## WHAT THE EXERCISE ASKS
Look through the entries for the string "scenario" and copy every line where it shows up.

== SUPPLIED MATERIAL ==

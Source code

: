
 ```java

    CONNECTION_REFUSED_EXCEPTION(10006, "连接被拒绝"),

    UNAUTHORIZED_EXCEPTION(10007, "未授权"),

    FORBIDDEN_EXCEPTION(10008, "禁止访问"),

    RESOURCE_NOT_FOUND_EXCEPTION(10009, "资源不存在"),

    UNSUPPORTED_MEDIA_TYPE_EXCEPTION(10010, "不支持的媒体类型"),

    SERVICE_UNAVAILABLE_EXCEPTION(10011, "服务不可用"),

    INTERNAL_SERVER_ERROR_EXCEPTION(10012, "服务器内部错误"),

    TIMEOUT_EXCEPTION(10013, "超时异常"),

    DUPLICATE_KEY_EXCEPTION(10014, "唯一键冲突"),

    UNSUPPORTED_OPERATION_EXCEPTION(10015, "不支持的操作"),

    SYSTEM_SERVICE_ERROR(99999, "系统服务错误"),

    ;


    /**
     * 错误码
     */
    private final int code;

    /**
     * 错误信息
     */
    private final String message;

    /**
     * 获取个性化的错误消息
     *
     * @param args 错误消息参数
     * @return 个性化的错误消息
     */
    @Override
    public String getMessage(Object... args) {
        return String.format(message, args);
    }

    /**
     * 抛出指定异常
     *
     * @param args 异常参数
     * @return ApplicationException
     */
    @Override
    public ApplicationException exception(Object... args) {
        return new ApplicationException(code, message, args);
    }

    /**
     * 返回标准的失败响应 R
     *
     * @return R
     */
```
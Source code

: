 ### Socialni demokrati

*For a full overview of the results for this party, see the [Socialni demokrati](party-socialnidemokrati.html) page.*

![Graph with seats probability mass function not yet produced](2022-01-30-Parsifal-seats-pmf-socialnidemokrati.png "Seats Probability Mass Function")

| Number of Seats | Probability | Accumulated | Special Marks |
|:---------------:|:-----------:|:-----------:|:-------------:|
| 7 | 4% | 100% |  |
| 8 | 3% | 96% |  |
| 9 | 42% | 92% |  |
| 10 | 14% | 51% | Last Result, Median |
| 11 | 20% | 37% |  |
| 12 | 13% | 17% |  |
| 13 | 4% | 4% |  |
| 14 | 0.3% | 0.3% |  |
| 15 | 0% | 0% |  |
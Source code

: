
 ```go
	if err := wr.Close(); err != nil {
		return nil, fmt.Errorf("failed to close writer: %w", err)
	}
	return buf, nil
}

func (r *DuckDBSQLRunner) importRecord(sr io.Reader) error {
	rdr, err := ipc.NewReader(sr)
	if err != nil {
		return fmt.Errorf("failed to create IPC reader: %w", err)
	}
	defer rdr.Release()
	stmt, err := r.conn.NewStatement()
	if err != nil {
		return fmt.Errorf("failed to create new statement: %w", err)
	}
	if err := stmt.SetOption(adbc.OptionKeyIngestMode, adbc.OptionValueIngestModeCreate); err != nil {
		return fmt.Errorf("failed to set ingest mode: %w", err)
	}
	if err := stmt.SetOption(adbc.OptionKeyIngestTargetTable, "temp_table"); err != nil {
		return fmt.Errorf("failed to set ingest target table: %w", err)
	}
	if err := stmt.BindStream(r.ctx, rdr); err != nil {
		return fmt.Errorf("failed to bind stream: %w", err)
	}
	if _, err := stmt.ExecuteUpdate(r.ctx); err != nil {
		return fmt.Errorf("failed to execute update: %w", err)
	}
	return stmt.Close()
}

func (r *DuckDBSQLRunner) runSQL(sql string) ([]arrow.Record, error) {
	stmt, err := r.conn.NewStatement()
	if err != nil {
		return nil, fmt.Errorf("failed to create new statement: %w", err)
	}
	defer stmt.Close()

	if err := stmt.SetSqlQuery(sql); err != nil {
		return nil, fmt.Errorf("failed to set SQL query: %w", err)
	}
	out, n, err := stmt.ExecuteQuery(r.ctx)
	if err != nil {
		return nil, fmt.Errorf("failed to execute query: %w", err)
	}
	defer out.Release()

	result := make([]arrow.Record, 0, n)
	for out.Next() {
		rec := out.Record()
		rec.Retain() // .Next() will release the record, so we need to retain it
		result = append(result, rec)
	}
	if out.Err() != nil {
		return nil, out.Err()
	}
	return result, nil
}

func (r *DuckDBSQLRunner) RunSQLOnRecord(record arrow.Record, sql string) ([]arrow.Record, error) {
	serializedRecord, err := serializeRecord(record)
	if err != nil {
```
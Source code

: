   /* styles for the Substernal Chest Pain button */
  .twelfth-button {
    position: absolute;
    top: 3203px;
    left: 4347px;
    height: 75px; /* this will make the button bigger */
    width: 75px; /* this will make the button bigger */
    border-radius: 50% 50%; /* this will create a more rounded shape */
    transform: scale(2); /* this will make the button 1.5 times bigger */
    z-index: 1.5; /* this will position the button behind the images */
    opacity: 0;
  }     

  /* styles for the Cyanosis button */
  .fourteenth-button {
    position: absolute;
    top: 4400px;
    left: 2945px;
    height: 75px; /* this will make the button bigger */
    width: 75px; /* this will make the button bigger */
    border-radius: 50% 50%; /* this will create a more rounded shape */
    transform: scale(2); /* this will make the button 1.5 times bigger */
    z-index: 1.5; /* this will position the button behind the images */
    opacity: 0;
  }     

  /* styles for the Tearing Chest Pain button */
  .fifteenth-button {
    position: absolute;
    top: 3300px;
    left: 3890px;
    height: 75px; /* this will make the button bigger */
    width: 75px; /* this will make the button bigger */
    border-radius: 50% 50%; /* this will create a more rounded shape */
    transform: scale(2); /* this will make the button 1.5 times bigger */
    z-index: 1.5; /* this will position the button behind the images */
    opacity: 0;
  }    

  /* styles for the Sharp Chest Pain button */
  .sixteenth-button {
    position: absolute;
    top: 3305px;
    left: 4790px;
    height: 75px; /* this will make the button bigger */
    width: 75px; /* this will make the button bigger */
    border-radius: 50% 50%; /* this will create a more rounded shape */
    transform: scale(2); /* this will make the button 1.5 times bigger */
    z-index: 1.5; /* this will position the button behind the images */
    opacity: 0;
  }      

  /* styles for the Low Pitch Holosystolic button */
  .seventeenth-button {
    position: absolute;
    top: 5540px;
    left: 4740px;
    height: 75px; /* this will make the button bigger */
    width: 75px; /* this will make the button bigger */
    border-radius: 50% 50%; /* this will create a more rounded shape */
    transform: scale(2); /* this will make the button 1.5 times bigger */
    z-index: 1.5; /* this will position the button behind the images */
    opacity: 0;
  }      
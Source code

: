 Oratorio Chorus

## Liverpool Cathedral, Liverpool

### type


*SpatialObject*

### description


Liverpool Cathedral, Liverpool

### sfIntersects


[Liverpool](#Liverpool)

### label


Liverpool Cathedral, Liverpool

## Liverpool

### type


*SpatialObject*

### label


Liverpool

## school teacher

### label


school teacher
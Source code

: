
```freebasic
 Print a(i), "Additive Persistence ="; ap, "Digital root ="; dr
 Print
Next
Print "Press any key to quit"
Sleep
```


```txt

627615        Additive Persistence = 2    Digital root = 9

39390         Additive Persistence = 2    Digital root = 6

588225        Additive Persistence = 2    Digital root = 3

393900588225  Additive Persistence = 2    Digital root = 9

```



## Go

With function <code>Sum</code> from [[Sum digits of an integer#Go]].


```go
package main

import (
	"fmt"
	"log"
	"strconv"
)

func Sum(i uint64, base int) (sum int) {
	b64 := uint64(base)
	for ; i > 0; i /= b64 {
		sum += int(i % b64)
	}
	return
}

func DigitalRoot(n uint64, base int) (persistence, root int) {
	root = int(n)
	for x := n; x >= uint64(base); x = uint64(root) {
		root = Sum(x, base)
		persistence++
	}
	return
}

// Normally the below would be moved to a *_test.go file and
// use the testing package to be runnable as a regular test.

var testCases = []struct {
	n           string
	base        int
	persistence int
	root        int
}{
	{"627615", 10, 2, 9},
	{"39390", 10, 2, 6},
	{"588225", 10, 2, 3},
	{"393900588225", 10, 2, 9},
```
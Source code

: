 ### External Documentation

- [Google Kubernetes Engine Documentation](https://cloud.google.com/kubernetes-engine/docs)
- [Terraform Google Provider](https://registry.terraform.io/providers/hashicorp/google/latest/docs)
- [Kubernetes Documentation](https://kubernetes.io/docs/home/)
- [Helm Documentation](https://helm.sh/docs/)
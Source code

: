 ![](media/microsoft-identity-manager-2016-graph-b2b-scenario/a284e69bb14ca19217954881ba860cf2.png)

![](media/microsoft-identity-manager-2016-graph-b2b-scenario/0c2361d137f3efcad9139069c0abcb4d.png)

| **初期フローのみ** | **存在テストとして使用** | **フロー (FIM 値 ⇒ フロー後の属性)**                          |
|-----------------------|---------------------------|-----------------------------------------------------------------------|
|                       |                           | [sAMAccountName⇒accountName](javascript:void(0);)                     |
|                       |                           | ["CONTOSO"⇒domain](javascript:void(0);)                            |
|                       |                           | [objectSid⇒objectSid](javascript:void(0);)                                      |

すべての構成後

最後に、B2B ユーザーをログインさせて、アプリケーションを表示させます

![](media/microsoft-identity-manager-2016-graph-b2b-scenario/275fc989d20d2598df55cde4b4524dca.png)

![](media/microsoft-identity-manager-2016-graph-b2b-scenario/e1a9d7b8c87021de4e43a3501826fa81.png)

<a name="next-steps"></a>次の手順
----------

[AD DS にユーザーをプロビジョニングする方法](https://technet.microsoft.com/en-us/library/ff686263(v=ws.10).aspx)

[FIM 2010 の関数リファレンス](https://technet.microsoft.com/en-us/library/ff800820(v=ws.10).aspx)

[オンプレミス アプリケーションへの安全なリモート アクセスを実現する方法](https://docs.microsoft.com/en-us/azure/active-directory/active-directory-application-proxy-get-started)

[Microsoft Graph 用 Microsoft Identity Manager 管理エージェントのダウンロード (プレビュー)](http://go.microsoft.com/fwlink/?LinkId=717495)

===

## RESULT OF THE TASK
: ![](media/microsoft-identity-manager-2016-graph-b2b-scenario/a284e69bb14ca19217954881ba860cf2.png)
![](media/microsoft-identity-manager-2016-graph-b2b-scenario/0c2361d137f3efcad9139069c0abcb4d.png)
![](media/microsoft-identity-manager-2016-graph-b2b-scenario/275fc989d20d2598df55cde4b4524dca.png)
![](media/microsoft-identity-manager-2016-graph-b2b-scenario/e1a9d7b8c87021de4e43a3501826fa81.png)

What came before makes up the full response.